__To do__. The required output is all lines below that contain the word "most".

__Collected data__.
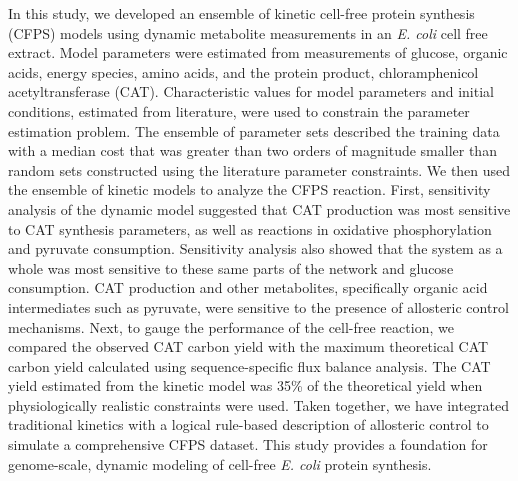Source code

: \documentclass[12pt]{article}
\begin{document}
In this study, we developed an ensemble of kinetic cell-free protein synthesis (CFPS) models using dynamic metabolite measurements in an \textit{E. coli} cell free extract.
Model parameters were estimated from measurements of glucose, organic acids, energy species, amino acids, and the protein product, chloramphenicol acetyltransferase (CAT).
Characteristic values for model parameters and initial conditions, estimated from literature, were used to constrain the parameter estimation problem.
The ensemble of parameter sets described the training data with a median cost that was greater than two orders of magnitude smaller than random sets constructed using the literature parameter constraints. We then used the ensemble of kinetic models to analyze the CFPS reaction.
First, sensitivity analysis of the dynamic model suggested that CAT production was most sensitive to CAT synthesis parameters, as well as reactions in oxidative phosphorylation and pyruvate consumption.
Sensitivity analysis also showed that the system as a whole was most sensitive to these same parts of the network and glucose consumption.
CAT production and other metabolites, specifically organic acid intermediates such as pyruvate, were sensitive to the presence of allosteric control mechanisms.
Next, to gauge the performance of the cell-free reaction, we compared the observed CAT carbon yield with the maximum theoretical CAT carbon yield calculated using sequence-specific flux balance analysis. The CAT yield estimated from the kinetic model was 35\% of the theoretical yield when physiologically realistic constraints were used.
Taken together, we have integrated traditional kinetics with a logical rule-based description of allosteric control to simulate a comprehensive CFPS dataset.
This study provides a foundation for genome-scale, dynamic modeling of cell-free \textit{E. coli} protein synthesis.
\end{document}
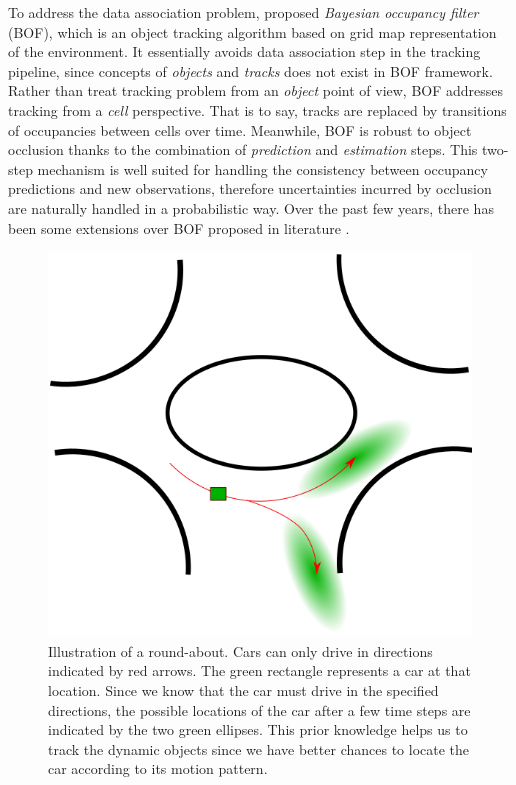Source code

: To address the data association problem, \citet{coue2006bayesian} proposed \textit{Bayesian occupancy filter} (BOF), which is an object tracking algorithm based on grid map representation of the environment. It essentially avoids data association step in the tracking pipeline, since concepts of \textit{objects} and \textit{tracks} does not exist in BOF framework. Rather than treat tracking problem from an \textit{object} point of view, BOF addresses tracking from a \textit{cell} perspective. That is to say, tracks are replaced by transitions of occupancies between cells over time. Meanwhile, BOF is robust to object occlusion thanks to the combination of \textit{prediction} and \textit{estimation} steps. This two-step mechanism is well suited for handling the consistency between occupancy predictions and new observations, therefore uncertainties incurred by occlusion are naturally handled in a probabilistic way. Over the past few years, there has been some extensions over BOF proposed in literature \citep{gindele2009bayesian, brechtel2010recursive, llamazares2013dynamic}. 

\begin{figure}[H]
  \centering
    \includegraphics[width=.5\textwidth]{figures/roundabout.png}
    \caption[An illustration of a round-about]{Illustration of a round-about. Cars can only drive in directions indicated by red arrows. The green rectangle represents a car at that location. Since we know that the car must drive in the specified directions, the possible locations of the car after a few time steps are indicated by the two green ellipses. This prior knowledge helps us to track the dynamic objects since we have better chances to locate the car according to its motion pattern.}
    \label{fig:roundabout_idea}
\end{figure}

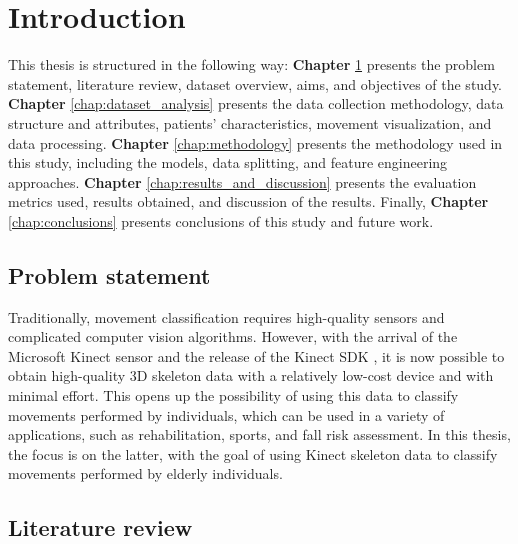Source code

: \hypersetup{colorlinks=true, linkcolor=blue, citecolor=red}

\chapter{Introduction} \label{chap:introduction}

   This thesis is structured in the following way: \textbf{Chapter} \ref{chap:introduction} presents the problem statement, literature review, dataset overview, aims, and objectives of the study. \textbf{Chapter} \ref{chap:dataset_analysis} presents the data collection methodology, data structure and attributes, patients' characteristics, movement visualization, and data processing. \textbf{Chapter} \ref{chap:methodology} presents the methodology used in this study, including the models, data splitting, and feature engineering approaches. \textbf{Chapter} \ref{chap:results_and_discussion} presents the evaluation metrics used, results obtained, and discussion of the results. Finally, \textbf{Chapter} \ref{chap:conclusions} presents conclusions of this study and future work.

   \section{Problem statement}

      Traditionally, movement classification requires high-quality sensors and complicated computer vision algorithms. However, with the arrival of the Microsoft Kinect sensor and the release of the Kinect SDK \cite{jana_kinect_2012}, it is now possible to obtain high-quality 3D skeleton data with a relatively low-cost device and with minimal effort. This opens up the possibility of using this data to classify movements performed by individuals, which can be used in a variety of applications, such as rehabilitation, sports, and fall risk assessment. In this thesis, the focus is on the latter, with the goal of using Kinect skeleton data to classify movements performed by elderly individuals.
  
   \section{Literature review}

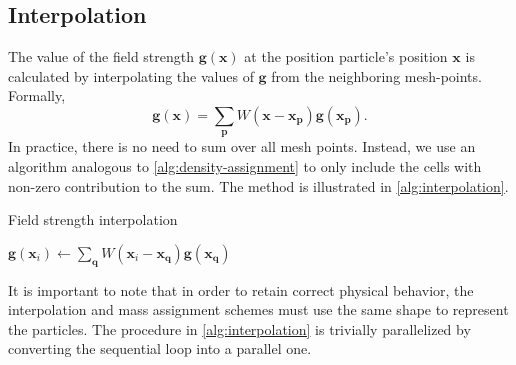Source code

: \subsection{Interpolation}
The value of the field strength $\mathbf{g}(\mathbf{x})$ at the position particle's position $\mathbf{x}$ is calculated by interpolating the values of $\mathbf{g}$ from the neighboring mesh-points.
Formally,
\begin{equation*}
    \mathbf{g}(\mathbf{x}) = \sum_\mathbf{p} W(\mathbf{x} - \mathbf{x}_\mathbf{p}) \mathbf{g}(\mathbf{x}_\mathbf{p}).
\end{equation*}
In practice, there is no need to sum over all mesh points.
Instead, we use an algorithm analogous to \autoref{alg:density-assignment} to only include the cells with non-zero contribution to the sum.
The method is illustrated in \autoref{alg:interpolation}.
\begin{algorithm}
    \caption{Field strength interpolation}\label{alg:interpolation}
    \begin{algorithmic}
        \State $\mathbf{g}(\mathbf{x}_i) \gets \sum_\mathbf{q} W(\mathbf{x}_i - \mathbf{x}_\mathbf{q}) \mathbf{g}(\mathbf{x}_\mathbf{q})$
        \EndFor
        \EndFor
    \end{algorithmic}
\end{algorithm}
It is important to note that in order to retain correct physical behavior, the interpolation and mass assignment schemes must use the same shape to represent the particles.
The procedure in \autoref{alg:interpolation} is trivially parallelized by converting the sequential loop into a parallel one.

__Answer area__.
First, sensitivity analysis of the dynamic model suggested that CAT production was most sensitive to CAT synthesis parameters, as well as reactions in oxidative phosphorylation and pyruvate consumption.
Sensitivity analysis also showed that the system as a whole was most sensitive to these same parts of the network and glucose consumption.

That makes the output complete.